Thursday, June 26, 2008

Kesan Kenaikan Harga Minyak ke Atas Motivasi Pekerja (XVII)

Pay Workers More During Hard Times

By Kay Arr , Penang
A reader's opinion in The Star Online, 24 June, 2008

THE report 'Spiralling out of reach' (Sunday Star, June 22) captures the realities of the impact of inflation and prices of consumer goods in relation to the true purchasing power of the wage earners.

We, with the rest of the world, are experiencing one of the unusual instances of price hikes and inflation.

This has definitely affected and encroached into the basic needs of workers, especially those in the lower income, as wages are unable to match the cost of living.

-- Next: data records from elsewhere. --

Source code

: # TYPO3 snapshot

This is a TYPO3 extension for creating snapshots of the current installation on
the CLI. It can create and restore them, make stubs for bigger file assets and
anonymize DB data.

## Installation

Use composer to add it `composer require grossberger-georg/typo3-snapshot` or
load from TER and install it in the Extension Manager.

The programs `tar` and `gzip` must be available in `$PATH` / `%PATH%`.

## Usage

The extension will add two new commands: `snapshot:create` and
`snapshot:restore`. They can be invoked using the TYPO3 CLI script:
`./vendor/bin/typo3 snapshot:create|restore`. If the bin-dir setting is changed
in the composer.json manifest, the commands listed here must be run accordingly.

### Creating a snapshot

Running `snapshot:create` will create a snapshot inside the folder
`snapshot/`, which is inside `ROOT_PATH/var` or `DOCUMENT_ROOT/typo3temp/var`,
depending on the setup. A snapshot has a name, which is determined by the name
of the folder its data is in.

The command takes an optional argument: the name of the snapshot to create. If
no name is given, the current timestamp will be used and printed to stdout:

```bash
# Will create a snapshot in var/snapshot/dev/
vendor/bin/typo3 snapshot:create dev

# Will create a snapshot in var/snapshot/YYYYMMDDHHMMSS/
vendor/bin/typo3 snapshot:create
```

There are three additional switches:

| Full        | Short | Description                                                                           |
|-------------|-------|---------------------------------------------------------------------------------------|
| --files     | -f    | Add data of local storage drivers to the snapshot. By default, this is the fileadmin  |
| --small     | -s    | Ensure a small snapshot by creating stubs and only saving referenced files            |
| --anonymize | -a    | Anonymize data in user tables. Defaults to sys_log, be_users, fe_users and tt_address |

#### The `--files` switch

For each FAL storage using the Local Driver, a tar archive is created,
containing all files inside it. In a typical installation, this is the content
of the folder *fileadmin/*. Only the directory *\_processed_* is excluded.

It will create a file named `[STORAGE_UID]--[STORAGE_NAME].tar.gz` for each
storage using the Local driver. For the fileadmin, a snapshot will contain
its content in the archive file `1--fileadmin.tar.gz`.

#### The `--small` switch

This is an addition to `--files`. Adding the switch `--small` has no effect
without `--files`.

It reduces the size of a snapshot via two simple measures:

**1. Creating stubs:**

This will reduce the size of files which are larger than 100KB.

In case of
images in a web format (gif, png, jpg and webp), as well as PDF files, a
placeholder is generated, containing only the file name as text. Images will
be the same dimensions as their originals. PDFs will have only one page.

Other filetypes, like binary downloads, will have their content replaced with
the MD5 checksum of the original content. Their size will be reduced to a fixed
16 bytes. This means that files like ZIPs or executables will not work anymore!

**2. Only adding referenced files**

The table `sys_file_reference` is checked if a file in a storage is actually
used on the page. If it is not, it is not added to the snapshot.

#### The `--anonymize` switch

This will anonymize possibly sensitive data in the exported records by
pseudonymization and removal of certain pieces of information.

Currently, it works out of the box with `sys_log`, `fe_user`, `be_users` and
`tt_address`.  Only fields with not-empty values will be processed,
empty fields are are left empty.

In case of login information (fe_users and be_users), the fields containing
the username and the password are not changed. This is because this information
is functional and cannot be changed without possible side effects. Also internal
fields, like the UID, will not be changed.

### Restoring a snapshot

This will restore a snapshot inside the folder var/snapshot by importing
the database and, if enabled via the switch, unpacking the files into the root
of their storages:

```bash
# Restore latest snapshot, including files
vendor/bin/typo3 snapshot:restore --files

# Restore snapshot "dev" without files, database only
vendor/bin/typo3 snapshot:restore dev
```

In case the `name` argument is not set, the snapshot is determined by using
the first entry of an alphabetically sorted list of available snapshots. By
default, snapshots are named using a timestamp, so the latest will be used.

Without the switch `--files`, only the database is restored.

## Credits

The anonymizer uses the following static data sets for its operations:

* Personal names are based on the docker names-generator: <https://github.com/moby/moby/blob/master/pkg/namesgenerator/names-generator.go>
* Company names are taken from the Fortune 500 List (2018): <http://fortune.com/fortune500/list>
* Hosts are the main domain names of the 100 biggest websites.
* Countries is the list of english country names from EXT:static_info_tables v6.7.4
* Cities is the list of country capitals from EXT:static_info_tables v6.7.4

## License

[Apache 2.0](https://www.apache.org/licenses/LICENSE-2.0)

While the Government may be doing its best to ease the burden of the people by price controls, rebates and so on, it should also look at alternatives for workers to be granted corresponding wage increases, especially when some companies may have the financial capacity to do so.

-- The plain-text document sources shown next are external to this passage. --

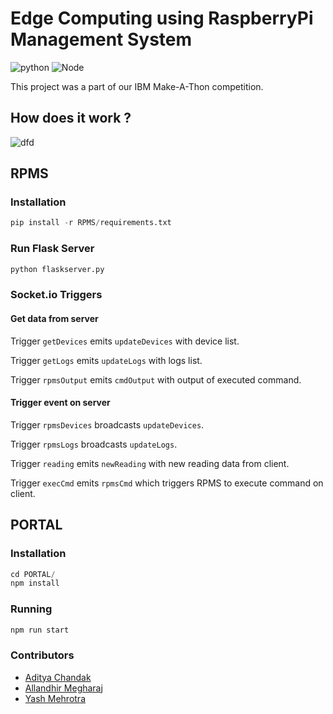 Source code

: # Edge Computing using RaspberryPi Management System

![python](https://img.shields.io/badge/python-3.5-blue) ![Node](https://img.shields.io/badge/node-11.8-green)

This project was a part of our IBM Make-A-Thon competition.

## How does it work ?

![dfd](https://raw.githubusercontent.com/adityachandak287/Make-A-Thon/master/Data%20Flow%20Triggers.jpg?token=AH6I55B76AXAB7FLVCVOCOC5Q6BFC)

## RPMS

### Installation

```python
pip install -r RPMS/requirements.txt
```

### Run Flask Server

```python
python flaskserver.py
```

### Socket.io Triggers

#### Get data from server

Trigger `getDevices` emits `updateDevices` with device list.

Trigger `getLogs` emits `updateLogs` with logs list.

Trigger `rpmsOutput` emits `cmdOutput` with output of executed command.

#### Trigger event on server

Trigger `rpmsDevices` broadcasts `updateDevices`.

Trigger `rpmsLogs` broadcasts `updateLogs`.

Trigger `reading` emits `newReading` with new reading data from client.

Trigger `execCmd` emits `rpmsCmd` which triggers RPMS to execute command on client.

## PORTAL

### Installation

```javascript
cd PORTAL/
npm install
```

### Running

```javascript
npm run start
```

### Contributors
- [Aditya Chandak](https://github.com/adityachandak287)
- [Allandhir Megharaj](https://github.com/allandhir)
- [Yash Mehrotra](https://github.com/YashMeh)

The Government may have to review the restrictions in the labour laws, to allow for a more flexible adjustment of wages based on the financial capacity of individual industries and taking into account unusual inflationary pressures.

As it is, wages are fixed through employment contracts, union-negotiated agreements and Industrial Court awards.

Union agreements and industrial courts awards - instruments that determine wages and conditions of employment of unionised workers - are constrained by law to a minimum duration of three years.

There is no provision to revise wages and other terms in cases of sudden inflation or other circumstances that may affect the workers income, while the agreement or award is in force.

This would mean that the workers cannot go to court and argue for a justified salary revision even when an employer is in a comfortable position to pay, while the worker is affected by unusual circumstances.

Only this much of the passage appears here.